Concentrée en Ukraine, la Russie céderait progressivement son extrême-orient à la Chine (GEO)

Marie Lombard 12/12/2025, 9:58 Géopolitique

Soutenue en Ukraine grâce aux armes chinoises et nord-coréennes, la Russie pourrait être contrainte d’accepter un afflux croissant de capitaux et de main-d’œuvre venant de Pékin et Pyongyang dans ses régions orientales.

Partiellement privée des ressources occidentales, la Russie a eu tôt fait de demander l’aide de ses alliés stratégiques et économiques orientaux pour soutenir sa guerre en Ukraine.

Un pari gagnant pour Moscou, dans un premier temps : les échanges commerciaux entre la Russie et la Chine ont atteint en 2023 le chiffre record de 240 milliards de dollars (221,78 milliards d’euros), selon Reuters qui reprend les bilans de Pékin.

« En peu de temps, la Chine a remplacé l’Union européenne en tant que premier acheteur d’énergie et fournisseur de biens de la Russie, donnant à cette dernière à la fois des liquidités et les produits manufacturés dont elle a besoin pour survivre », pointaient en février les analystes Yanmei Xie et Thomas Gatley, dans une note pour la société d’études économiques Gavekal reprise par GEO.

Un partage d’influence à l’Est

Mais les alliés de Moscou se montrent de plus en plus gourmands, et leur aide stratégico-militaire se paie cher, très cher. C’est en tout cas la conclusion à laquelle est parvenu le Service de renseignement extérieur ukrainien, qui observe une perte progressive de contrôle de la Russie sur son Extrême-Orient, au profit de la Chine et de la Corée du Nord. Une évolution préoccupante pour le Kremlin qui, selon Kiev, transforme cette région stratégique en zone d’influence partagée entre deux puissances nucléaires.

Privé des moyens nécessaires pour développer efficacement son plus vaste territoire administratif – le District fédéral de l’Extrême-Orient – le Kremlin multiplierait donc les compromis avec ses alliés asiatiques. Pékin y étend son empreinte économique de façon spectaculaire. D’après les estimations ukrainiennes, les investissements chinois dans la région pourraient atteindre 1 billion de roubles d’ici fin 2025, bien que la majorité des accords se concentrent sur le commerce plutôt que sur des infrastructures structurantes.

À titre d’exemple, le commerce bilatéral entre la Chine et l’oblast de Khabarovsk a augmenté de 5,5 millions de tonnes en 2024, et encore de 36 % au premier semestre 2025 selon le sénateur russe Viktor Kalachnikov, cité par Defense Express.
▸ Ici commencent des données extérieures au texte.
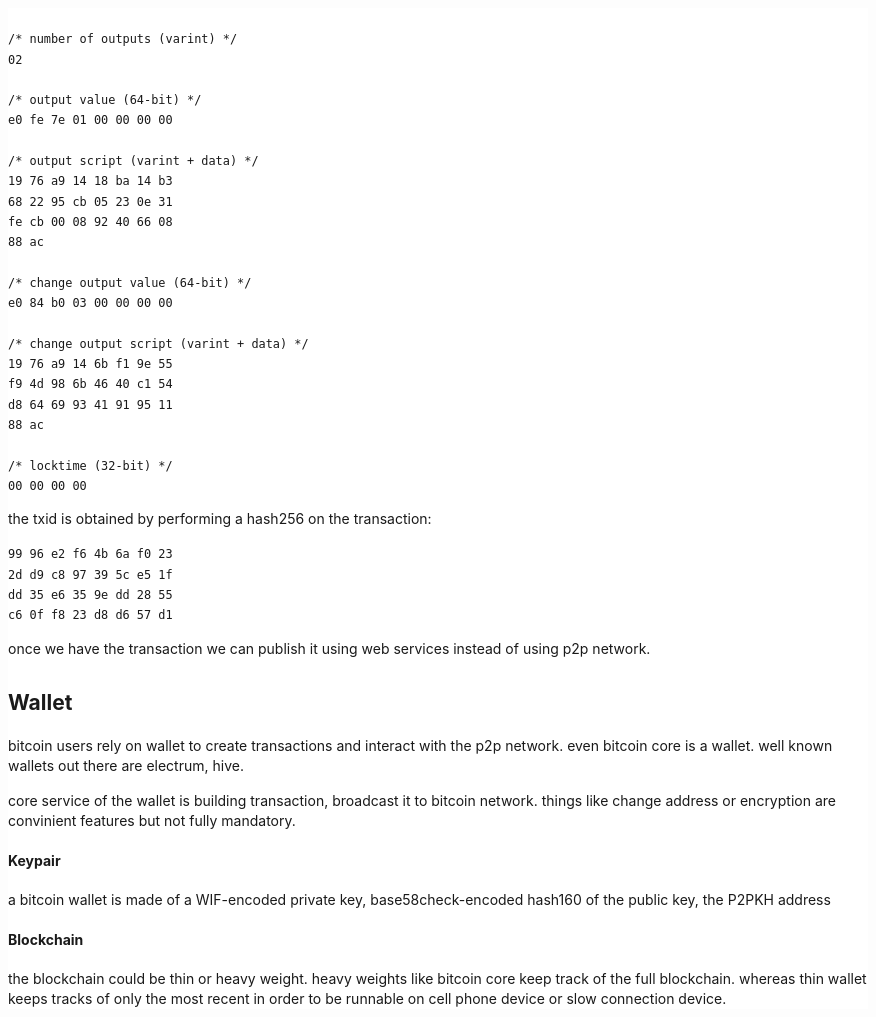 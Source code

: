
 ```

/* number of outputs (varint) */
02

/* output value (64-bit) */
e0 fe 7e 01 00 00 00 00

/* output script (varint + data) */
19 76 a9 14 18 ba 14 b3
68 22 95 cb 05 23 0e 31
fe cb 00 08 92 40 66 08
88 ac

/* change output value (64-bit) */
e0 84 b0 03 00 00 00 00

/* change output script (varint + data) */
19 76 a9 14 6b f1 9e 55
f9 4d 98 6b 46 40 c1 54
d8 64 69 93 41 91 95 11
88 ac

/* locktime (32-bit) */
00 00 00 00
```

the txid is obtained by performing a hash256 on the transaction:

```
99 96 e2 f6 4b 6a f0 23
2d d9 c8 97 39 5c e5 1f
dd 35 e6 35 9e dd 28 55
c6 0f f8 23 d8 d6 57 d1
```

once we have the transaction we can publish it using web services instead of using p2p network.

## Wallet
bitcoin users rely on wallet to create transactions and interact with the p2p network. even bitcoin core is a wallet. well known wallets out there are electrum, hive.

core service of the wallet is building transaction, broadcast it to bitcoin network. things like change address or encryption are convinient features but not fully mandatory.

#### Keypair

a bitcoin wallet is made of a WIF-encoded private key, base58check-encoded hash160 of the public key, the P2PKH address

#### Blockchain
the blockchain could be thin or heavy weight. heavy weights like bitcoin core keep track of the full blockchain. whereas thin wallet keeps tracks of only the most recent in order to be runnable on cell phone device or slow connection device.
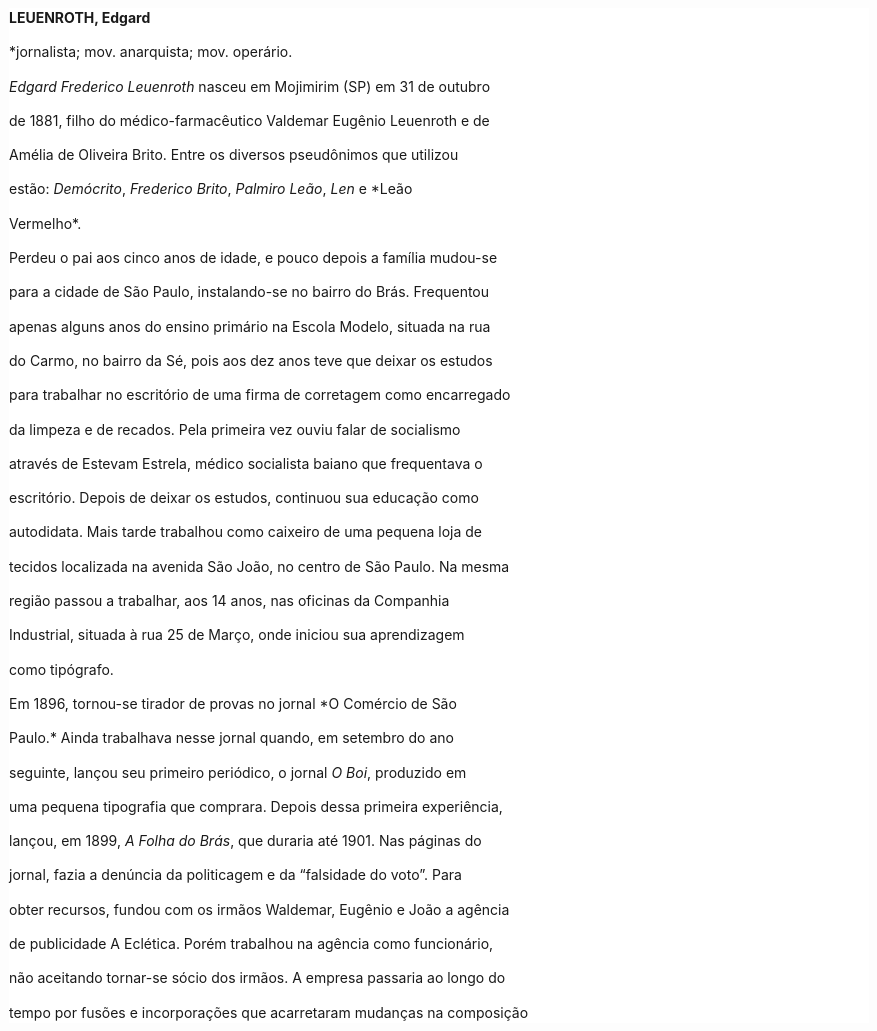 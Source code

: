 **LEUENROTH, Edgard**



\*jornalista; mov. anarquista; mov. operário.



*Edgard Frederico Leuenroth* nasceu em Mojimirim (SP) em 31 de outubro

de 1881, filho do médico-farmacêutico Valdemar Eugênio Leuenroth e de

Amélia de Oliveira Brito. Entre os diversos pseudônimos que utilizou

estão: *Demócrito*, *Frederico* *Brito*, *Palmiro Leão*, *Len* e *Leão

Vermelho*.



Perdeu o pai aos cinco anos de idade, e pouco depois a família mudou-se

para a cidade de São Paulo, instalando-se no bairro do Brás. Frequentou

apenas alguns anos do ensino primário na Escola Modelo, situada na rua

do Carmo, no bairro da Sé, pois aos dez anos teve que deixar os estudos

para trabalhar no escritório de uma firma de corretagem como encarregado

da limpeza e de recados. Pela primeira vez ouviu falar de socialismo

através de Estevam Estrela, médico socialista baiano que frequentava o

escritório. Depois de deixar os estudos, continuou sua educação como

autodidata. Mais tarde trabalhou como caixeiro de uma pequena loja de

tecidos localizada na avenida São João, no centro de São Paulo. Na mesma

região passou a trabalhar, aos 14 anos, nas oficinas da Companhia

Industrial, situada à rua 25 de Março, onde iniciou sua aprendizagem

como tipógrafo.



Em 1896, tornou-se tirador de provas no jornal *O Comércio de São

Paulo.* Ainda trabalhava nesse jornal quando, em setembro do ano

seguinte, lançou seu primeiro periódico, o jornal *O Boi*, produzido em

uma pequena tipografia que comprara. Depois dessa primeira experiência,

lançou, em 1899, *A Folha do Brás*, que duraria até 1901. Nas páginas do

jornal, fazia a denúncia da politicagem e da “falsidade do voto”. Para

obter recursos, fundou com os irmãos Waldemar, Eugênio e João a agência

de publicidade A Eclética. Porém trabalhou na agência como funcionário,

não aceitando tornar-se sócio dos irmãos. A empresa passaria ao longo do

tempo por fusões e incorporações que acarretaram mudanças na composição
Et cette liaison fatale va au-delà de l’économie, bouleversant les perspectives d’une Russie en pleine crise démographique. Près de deux millions de citoyens chinois résident désormais entre l’orientale Vladivostok et l’Oural, une présence facilitée par un régime de visas assoupli et les avantages accordés dans les Territoires de développement avancé (TDA). Dans certaines zones, les enclaves chinoises dominent le tissu économique local, reléguant les travailleurs russes à un rôle marginal.

La Russie, vassale de Pékin ?

Parallèlement, la Russie a ouvert la porte à une main-d’œuvre bon marché, cette fois venue de Corée du Nord. Officiellement, 15 000 travailleurs nord-coréens ont été envoyés dans l’Extrême-Orient russe au cours des douze derniers mois. Officieusement, ils seraient près de 50 000, avec des demandes de contrats supplémentaires atteignant 153 000 postes. Ces travailleurs sont rémunérés au minimum légal, tandis que Pyongyang perçoit jusqu’à 500 millions de dollars par an dans le cadre de ce programme d’exportation de main-d’œuvre, selon le rapport ukrainien.

Le risque qui guette Moscou est celui de la perte de souveraineté sur ces territoires, avec la crainte ultime de Pékin consolide une forme de vassalisation économique, pendant que Pyongyang établit une relation de dépendance sociale et productive. L’un exploite les leviers du capital, l’autre, ceux du travail. L’enjeu est grand : ce sont près de 40 % du territoire russe — soit environ 7 millions de kilomètres carrés — qui pourrait devenir le terrain de jeu d’acteurs étrangers aux ambitions bien distinctes de celles du Kremlin.